Synthetic Text Detection#

NVIDIA NeMo Curator provides specialized filters for identifying and filtering synthetic or AI-generated content in your dataset. These filters help ensure the quality and authenticity of training data, particularly for question-answering systems and other applications where data provenance is important.

NVIDIA NeMo Curator’s synthetic text detection addresses several key challenges, including identifying content generated by language models, filtering out trivial questions, ensuring questions are actually answerable given their context, and maintaining diversity in training datasets. These filters are particularly valuable when creating high-quality datasets for question-answering systems, retrieval tasks, and other applications where the relationship between questions and answers is important.

How It Works#

Synthetic text detection identifies AI-generated content by targeting specific patterns and characteristics that are common in machine-generated text. Large language models often produce content that exhibits certain detectable properties:

Lexical Similarity: AI-generated questions often have high lexical overlap with their contexts, making them too trivial for meaningful model training
Superficial Questions: Synthetic text may contain questions that appear reasonable but lack substantive depth
Context Mismatches: Generated QA pairs may include questions that can’t actually be answered from the provided context

NeMo Curator addresses these issues using two complementary approaches:

EasinessFilter identifies synthetic content by detecting excessive lexical similarity between questions and contexts.

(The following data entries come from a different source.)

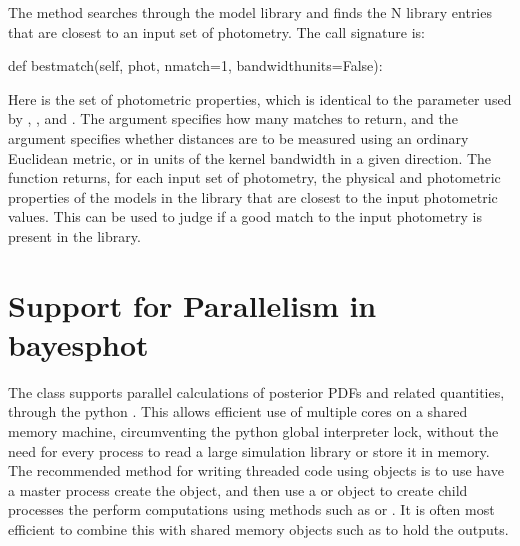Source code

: \documentclass[letterpaper,10pt,english]{sphinxmanual}
\begin{document}
The  method searches through the model library and finds the N library entries that are closest to an input set of photometry. The call signature is:

\begin{sphinxVerbatim}[commandchars=\\\{\}]
def bestmatch(self, phot, nmatch=1, bandwidth\PYGZus{}units=False):
\end{sphinxVerbatim}

Here  is the set of photometric properties, which is identical to the  parameter used by , , and . The argument  specifies how many matches to return, and the argument  specifies whether distances are to be measured using an ordinary Euclidean metric, or in units of the kernel bandwidth in a given direction. The function returns, for each input set of photometry, the physical and photometric properties of the  models in the library that are closest to the input photometric values. This can be used to judge if a good match to the input photometry is present in the library.


\section{Support for Parallelism in bayesphot}
\label{\detokenize{bayesphot:ssec-bayesphot-threading}}\label{\detokenize{bayesphot:support-for-parallelism-in-bayesphot}}
The  class supports parallel calculations of posterior PDFs and
related quantities, through the python . This
allows efficient use of multiple cores on a shared memory machine,
circumventing the python global interpreter lock, without the need for
every process to read a large simulation library or store it in
memory. The recommended method for writing threaded code using 
objects is to use have a master process create the  object, and
then use a 
or 
object to create child processes the perform computations using 
methods such as  or . It is often most efficient
to combine this with shared memory objects such as 
to hold the outputs.
\end{document}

AI-generated questions often reuse phrases directly from the context with minor modifications, resulting in trivial retrieval tasks. These questions don’t provide meaningful training signals and can be identified using embedding-based similarity detection.

AnswerabilityFilter identifies questions that can’t be answered from their contexts, a common issue in synthetic data. This filter uses language models to determine if questions are genuinely answerable from the provided contexts, helping to identify content that appears superficially coherent but lacks real semantic relationships.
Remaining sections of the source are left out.